Clark and his research team, which includes PSI scientists Neil C. Pearson, Thomas B. McCord, Deborah L. Domingue, Amanda R. Hendrix and Georgiana Kramer, studied data from the Mineralogy Mapper (M3) imaging spectrometer on the Chandrayaan-1 spacecraft, which orbited the Moon from 2008 to 2009, mapping water and hydroxyl on the Moon’s near and far sides in greater detail than ever before.

Locating water in the sunlit parts of the Moon is done using infrared spectroscopy to look for fingerprints of water and hydroxyl (a chemical functional group with one hydrogen and one oxygen atom) in the infrared spectrum of reflected sunlight. While a digital camera records three colors in the visible part of the spectrum, the M3 instrument recorded 85 colors from the visible spectrum to the infrared.

Just as we see different colors of different materials, the infrared spectrometer can see many colors (infrared) to better determine the composition, including water (H₂O) and hydroxyl (OH). Water can be directly recovered by heating rocks and soils. Water can also be formed by chemical reactions that release hydroxyl and combine four hydroxyls to create oxygen and water (4(OH) -> 2H₂O + O₂).

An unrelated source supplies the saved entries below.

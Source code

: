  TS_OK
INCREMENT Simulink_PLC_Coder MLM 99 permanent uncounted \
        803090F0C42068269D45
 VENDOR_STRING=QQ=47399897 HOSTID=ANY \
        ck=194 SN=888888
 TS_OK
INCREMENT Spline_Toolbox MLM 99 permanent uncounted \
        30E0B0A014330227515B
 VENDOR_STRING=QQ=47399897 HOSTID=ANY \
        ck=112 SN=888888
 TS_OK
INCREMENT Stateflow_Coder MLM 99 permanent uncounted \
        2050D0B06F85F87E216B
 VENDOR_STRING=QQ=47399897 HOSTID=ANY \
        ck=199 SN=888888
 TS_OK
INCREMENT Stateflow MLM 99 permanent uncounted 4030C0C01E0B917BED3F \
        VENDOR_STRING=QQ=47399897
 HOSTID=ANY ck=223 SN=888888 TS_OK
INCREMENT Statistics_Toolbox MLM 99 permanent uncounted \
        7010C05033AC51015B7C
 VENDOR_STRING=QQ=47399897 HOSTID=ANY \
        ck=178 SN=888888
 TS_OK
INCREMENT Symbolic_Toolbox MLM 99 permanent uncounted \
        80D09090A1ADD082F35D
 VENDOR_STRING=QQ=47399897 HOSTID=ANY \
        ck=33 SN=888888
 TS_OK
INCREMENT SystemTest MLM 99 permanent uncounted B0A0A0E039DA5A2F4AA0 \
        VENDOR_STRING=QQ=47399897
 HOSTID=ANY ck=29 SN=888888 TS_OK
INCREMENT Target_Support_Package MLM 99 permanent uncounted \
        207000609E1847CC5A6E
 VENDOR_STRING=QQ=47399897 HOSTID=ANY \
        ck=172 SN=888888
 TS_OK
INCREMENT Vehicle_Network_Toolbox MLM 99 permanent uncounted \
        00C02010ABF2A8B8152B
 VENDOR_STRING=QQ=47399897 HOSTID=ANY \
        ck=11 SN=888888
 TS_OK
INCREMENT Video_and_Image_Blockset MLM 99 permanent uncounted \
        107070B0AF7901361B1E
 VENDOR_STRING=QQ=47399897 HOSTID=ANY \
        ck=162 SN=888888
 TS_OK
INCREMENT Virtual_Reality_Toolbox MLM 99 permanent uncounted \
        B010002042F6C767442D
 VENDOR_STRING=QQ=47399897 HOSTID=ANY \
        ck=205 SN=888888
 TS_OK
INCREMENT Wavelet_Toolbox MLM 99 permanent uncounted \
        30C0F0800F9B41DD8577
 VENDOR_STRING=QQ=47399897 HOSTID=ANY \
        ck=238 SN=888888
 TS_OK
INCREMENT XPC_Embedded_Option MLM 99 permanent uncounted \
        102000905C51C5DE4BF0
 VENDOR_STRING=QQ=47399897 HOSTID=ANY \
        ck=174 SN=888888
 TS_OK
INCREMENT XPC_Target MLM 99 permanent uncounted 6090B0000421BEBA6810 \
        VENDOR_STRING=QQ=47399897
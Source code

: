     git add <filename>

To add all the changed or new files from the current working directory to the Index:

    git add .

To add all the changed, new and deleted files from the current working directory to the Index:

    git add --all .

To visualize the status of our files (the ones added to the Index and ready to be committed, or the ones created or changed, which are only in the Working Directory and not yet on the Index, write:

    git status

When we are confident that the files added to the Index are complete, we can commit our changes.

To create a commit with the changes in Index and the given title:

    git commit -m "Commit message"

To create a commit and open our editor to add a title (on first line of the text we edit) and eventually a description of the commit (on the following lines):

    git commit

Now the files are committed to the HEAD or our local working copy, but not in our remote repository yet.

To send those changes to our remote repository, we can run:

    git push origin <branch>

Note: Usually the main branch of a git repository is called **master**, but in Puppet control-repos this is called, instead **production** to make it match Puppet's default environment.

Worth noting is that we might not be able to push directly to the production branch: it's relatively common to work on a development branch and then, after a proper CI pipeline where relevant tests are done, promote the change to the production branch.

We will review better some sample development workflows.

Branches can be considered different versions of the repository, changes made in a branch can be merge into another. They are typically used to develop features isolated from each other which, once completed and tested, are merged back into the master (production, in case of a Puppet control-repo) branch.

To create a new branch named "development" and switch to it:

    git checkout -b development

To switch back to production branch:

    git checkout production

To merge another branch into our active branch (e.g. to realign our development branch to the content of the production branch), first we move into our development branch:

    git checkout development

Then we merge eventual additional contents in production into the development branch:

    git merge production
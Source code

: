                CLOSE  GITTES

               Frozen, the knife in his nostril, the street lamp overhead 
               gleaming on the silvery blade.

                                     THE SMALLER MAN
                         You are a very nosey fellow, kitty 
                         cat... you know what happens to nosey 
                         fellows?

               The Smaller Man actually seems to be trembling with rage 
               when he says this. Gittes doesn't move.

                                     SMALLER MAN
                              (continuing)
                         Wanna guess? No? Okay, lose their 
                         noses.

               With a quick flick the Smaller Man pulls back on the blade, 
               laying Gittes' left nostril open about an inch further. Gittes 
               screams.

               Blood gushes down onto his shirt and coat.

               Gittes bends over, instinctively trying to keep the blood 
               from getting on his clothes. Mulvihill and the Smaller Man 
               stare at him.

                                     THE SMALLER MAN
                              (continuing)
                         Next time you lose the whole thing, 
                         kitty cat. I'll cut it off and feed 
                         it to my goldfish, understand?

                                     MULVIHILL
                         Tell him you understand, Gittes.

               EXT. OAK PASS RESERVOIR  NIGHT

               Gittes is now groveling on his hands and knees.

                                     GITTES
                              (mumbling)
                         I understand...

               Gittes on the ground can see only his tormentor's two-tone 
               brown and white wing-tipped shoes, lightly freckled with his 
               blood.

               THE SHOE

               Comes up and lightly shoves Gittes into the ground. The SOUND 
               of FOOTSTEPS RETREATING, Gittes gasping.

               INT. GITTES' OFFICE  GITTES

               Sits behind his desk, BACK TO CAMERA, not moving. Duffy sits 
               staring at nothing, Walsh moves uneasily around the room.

By studying the location and geological context, Clark and his team were able to show that water on the lunar surface is metastable, meaning that H₂O is slowly destroyed over millions of years, but the hydroxyl, OH, remains present. A cratering event that exposes water-rich subsurface rocks to the solar wind will degrade over time, destroying H₂O and creates a diffuse aura of hydroxyl, OH, but destruction is slow, taking thousands to millions of years.

Elsewhere on the lunar surface, a patina of hydroxyl appears, likely created by solar wind protons impacting the lunar surface, destroying silicate minerals where the protons combine with oxygen in the silicates to create hydroxyl, in a process called space weathering.

“Putting all the evidence together, we see a lunar surface with complex geology with significant subsurface water and a surface layer of hydroxyl. Both cratering and volcanic activity can bring water-rich materials to the surface, and both are observed in the lunar data,” Clark said.

The Moon is made up of two main types of rock: dark, basaltic rocks (lava like the one seen in Hawaii), and lighter, anorthosite rocks (the lunar highlands). Anorthosites contain a lot of water, basalts very little. Both types of rock also contain hydroxyls bound to different minerals.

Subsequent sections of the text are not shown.